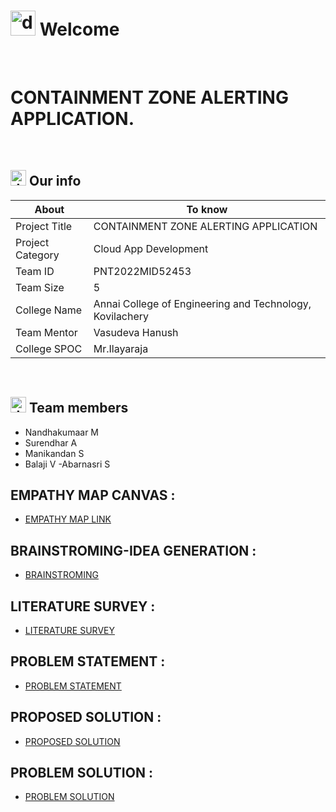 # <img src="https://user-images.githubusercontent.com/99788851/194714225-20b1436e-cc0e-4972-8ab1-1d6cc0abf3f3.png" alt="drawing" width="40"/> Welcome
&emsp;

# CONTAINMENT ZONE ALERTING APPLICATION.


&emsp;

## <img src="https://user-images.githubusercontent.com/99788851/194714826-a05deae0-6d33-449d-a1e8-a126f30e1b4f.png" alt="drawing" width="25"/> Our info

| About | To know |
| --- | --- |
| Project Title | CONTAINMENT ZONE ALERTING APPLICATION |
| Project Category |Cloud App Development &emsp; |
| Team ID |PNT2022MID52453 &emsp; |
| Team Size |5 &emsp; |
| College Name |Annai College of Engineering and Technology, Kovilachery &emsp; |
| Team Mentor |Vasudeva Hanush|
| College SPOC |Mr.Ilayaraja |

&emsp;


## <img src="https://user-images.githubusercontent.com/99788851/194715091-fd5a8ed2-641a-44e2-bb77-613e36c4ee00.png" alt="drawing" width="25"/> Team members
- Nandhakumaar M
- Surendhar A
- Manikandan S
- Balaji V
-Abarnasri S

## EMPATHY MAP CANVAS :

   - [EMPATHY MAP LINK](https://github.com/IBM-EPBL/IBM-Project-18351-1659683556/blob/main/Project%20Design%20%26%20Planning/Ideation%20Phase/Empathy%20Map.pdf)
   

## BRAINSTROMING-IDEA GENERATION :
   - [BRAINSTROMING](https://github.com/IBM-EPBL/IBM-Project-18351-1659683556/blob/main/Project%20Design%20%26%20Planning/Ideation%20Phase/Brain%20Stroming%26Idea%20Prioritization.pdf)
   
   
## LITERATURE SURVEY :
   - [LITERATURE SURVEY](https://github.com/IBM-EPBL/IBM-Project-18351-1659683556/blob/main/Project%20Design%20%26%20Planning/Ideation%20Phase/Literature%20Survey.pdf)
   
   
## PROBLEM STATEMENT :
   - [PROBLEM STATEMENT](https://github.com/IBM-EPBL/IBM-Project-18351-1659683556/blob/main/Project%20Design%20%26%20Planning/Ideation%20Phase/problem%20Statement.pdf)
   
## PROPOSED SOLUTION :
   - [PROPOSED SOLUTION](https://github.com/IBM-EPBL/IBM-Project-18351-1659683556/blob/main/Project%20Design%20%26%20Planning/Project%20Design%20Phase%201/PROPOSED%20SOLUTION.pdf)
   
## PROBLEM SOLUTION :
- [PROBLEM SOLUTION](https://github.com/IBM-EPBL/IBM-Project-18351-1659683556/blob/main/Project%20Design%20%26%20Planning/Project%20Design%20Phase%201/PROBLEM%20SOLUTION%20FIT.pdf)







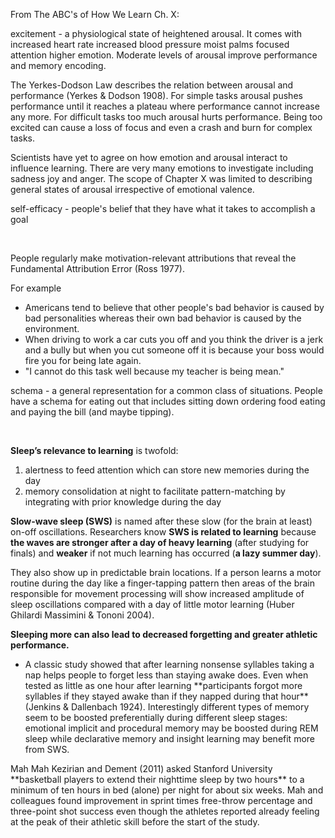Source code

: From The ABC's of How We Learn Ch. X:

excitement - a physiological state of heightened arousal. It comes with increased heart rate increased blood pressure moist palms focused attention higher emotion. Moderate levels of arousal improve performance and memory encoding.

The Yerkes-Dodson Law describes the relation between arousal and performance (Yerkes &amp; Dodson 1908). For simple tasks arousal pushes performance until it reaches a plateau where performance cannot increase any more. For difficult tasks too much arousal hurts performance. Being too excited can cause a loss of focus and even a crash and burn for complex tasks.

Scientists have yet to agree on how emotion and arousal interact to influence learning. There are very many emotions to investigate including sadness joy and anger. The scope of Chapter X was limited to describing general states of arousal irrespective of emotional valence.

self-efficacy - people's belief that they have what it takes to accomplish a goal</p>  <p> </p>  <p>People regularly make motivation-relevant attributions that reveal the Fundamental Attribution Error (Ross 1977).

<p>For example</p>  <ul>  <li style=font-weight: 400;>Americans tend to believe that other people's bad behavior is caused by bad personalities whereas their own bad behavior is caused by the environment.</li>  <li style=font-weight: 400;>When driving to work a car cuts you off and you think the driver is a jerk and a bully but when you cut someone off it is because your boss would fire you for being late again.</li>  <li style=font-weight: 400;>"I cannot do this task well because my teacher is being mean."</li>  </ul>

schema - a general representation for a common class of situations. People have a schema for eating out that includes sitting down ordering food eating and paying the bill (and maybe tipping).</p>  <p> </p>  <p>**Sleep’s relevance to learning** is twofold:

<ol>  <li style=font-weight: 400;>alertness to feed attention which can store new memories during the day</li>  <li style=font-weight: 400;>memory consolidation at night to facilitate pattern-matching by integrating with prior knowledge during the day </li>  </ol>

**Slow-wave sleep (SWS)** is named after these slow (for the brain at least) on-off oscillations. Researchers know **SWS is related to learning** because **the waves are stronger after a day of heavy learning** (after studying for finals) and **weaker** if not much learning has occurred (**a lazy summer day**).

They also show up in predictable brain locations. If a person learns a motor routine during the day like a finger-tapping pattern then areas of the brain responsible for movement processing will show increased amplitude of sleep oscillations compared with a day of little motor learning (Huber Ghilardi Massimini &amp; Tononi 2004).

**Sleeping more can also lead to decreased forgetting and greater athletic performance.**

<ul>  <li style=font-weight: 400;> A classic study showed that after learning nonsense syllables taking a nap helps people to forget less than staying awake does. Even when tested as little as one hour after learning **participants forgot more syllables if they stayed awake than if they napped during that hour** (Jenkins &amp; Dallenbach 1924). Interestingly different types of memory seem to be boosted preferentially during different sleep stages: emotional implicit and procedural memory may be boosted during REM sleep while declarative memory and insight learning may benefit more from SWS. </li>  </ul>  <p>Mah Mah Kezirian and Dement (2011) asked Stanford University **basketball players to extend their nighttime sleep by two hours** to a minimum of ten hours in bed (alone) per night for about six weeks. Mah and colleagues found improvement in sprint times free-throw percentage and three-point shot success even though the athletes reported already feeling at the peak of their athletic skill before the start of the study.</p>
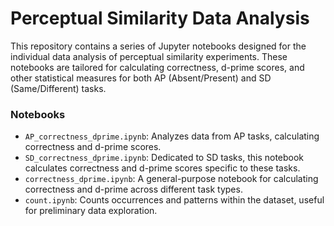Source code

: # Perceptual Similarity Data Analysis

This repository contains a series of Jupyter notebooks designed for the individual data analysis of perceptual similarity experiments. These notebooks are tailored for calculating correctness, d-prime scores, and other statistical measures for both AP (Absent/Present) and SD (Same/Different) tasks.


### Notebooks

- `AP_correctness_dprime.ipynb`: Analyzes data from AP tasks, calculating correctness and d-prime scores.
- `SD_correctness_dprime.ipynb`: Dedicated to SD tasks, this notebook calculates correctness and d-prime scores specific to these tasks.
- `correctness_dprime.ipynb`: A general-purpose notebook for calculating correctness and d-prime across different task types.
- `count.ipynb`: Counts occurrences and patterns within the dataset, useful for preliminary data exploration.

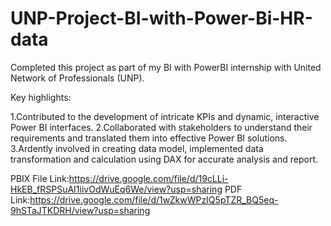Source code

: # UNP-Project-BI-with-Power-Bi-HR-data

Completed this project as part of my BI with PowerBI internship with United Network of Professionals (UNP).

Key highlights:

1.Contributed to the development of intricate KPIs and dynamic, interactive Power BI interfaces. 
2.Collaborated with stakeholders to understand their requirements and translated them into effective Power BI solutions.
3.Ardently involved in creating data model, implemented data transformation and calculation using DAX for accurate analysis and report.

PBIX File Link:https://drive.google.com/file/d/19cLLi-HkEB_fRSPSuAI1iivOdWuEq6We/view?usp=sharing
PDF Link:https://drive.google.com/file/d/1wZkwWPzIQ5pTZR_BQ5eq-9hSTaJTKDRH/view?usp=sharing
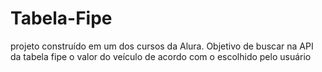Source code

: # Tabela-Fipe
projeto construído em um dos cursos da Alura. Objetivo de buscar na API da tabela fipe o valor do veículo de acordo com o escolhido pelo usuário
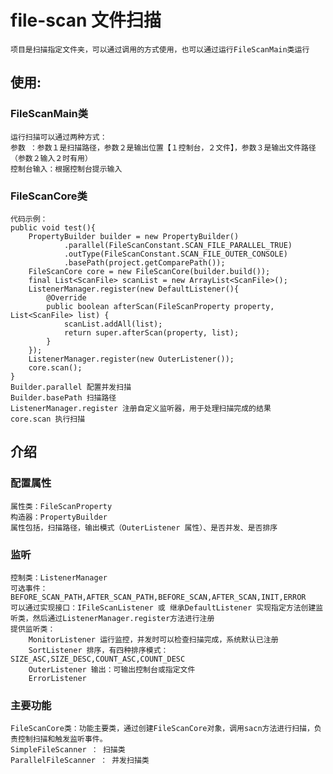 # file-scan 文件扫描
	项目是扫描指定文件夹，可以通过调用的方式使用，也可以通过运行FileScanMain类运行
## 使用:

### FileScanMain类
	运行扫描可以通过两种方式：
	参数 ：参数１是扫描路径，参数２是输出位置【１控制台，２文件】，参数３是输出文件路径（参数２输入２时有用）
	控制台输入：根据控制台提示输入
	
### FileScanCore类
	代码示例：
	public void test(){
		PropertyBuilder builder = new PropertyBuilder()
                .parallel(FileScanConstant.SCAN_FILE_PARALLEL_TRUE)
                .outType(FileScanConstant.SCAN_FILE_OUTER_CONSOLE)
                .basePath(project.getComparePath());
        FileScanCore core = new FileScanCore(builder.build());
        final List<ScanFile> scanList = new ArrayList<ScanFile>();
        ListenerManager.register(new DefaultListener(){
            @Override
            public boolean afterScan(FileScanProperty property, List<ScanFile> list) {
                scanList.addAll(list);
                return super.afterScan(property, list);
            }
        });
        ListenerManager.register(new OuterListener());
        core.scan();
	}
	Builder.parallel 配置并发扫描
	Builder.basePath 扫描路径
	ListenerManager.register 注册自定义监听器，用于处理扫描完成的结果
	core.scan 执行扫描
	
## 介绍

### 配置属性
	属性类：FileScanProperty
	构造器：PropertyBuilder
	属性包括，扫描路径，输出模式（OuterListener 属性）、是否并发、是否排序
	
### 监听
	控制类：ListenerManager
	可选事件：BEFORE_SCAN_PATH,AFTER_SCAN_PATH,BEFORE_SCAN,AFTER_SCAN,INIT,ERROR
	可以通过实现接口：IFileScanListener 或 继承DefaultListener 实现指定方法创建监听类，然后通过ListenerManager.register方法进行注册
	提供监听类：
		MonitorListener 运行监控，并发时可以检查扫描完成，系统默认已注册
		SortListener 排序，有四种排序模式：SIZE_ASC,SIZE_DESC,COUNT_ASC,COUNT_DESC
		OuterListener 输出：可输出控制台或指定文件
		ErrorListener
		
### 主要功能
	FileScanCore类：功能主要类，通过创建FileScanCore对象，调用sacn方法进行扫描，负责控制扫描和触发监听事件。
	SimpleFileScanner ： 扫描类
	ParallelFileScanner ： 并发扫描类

=-=-=

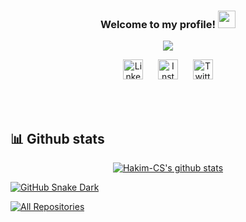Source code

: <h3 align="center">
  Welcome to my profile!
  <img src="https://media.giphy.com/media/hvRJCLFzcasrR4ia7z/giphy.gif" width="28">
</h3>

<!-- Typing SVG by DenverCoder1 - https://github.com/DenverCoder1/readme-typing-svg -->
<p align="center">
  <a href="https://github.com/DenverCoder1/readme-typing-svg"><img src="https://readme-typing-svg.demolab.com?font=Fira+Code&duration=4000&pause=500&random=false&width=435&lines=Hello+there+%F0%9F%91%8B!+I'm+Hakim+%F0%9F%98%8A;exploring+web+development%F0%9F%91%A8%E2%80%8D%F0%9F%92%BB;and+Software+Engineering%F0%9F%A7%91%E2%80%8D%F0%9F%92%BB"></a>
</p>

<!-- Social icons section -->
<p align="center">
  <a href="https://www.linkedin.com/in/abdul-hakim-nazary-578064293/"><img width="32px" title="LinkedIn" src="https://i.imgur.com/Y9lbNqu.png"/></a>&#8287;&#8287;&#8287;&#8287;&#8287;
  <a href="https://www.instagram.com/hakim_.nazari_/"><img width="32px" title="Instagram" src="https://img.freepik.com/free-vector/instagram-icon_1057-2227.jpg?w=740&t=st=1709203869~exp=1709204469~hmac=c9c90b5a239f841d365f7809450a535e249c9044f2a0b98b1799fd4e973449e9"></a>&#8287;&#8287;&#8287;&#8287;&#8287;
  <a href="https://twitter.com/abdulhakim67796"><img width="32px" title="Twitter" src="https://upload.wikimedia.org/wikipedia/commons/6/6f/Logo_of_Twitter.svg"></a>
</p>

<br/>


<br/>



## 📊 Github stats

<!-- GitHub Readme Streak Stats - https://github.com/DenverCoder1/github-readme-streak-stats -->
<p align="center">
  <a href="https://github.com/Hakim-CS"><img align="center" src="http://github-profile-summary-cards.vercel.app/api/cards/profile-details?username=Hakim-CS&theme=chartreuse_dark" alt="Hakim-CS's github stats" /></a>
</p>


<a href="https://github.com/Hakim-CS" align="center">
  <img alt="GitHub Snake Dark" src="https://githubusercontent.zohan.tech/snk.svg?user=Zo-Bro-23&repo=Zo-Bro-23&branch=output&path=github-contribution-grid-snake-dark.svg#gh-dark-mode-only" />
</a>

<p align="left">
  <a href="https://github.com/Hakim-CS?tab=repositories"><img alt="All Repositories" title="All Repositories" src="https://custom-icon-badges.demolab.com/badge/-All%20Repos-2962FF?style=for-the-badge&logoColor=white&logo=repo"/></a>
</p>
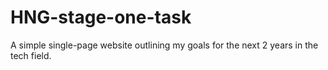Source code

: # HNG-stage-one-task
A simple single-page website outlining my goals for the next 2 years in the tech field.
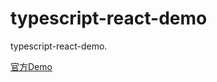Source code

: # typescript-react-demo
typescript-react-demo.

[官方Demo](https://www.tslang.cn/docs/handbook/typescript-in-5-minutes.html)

=-=-=

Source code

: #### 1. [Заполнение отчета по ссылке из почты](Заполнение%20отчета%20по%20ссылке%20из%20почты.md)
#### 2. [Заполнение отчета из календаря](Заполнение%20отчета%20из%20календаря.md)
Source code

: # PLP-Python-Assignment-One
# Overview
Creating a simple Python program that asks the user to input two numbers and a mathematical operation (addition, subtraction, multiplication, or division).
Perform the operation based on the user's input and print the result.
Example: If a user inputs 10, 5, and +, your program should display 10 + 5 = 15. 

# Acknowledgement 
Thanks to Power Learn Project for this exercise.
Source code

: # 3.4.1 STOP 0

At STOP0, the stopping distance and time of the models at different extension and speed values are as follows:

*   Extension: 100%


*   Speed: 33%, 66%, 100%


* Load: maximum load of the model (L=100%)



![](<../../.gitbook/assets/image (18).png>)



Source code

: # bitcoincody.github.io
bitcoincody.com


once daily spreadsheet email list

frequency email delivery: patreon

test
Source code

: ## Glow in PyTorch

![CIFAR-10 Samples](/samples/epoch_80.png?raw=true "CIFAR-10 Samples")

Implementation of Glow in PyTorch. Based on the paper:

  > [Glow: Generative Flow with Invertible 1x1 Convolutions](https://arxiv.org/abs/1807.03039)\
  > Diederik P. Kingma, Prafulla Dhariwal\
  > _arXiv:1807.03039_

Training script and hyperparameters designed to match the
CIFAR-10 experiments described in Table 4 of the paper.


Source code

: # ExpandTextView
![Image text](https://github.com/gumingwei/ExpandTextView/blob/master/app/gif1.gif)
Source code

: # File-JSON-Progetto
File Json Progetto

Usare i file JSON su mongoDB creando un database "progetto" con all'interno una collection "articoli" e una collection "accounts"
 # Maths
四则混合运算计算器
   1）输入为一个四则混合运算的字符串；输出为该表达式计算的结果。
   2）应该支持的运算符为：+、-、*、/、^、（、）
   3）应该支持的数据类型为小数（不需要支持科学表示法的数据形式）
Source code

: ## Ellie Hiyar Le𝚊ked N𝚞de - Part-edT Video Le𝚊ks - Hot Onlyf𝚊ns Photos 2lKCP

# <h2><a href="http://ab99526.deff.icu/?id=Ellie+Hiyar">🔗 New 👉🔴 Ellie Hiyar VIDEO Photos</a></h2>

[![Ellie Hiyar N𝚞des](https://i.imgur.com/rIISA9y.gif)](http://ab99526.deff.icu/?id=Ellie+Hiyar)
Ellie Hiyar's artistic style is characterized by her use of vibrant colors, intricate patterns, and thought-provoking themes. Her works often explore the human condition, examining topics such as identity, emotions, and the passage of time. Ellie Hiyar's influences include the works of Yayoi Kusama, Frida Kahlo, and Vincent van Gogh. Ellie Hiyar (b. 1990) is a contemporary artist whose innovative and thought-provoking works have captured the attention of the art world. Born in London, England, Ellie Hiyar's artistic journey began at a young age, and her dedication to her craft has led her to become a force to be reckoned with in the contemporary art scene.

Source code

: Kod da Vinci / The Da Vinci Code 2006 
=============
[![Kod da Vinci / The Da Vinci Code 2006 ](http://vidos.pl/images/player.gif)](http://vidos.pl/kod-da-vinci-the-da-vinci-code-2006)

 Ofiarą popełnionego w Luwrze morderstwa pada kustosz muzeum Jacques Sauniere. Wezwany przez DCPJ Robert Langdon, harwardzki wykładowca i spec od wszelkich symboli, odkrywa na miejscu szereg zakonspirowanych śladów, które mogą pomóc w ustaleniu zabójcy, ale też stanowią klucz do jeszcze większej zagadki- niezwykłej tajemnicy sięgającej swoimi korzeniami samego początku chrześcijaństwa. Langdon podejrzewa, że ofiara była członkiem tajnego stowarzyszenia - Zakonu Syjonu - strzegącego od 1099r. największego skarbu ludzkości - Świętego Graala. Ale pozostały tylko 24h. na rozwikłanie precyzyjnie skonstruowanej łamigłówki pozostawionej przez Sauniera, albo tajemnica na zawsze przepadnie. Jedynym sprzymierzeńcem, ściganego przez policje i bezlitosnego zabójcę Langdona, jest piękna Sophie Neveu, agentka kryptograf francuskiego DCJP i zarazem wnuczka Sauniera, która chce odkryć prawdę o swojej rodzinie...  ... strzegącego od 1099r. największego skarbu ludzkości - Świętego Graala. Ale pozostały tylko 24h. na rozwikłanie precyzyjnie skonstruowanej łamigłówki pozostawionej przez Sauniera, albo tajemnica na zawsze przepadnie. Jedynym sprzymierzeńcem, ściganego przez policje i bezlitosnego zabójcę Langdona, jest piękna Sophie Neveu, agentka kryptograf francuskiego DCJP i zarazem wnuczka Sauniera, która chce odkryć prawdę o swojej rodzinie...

=-=-=

Wherever the string "typescript" shows up in the material, copy the line that holds it.

| THE COMPLETED TASK |
: # typescript-react-demo
typescript-react-demo.
[官方Demo](https://www.tslang.cn/docs/handbook/typescript-in-5-minutes.html)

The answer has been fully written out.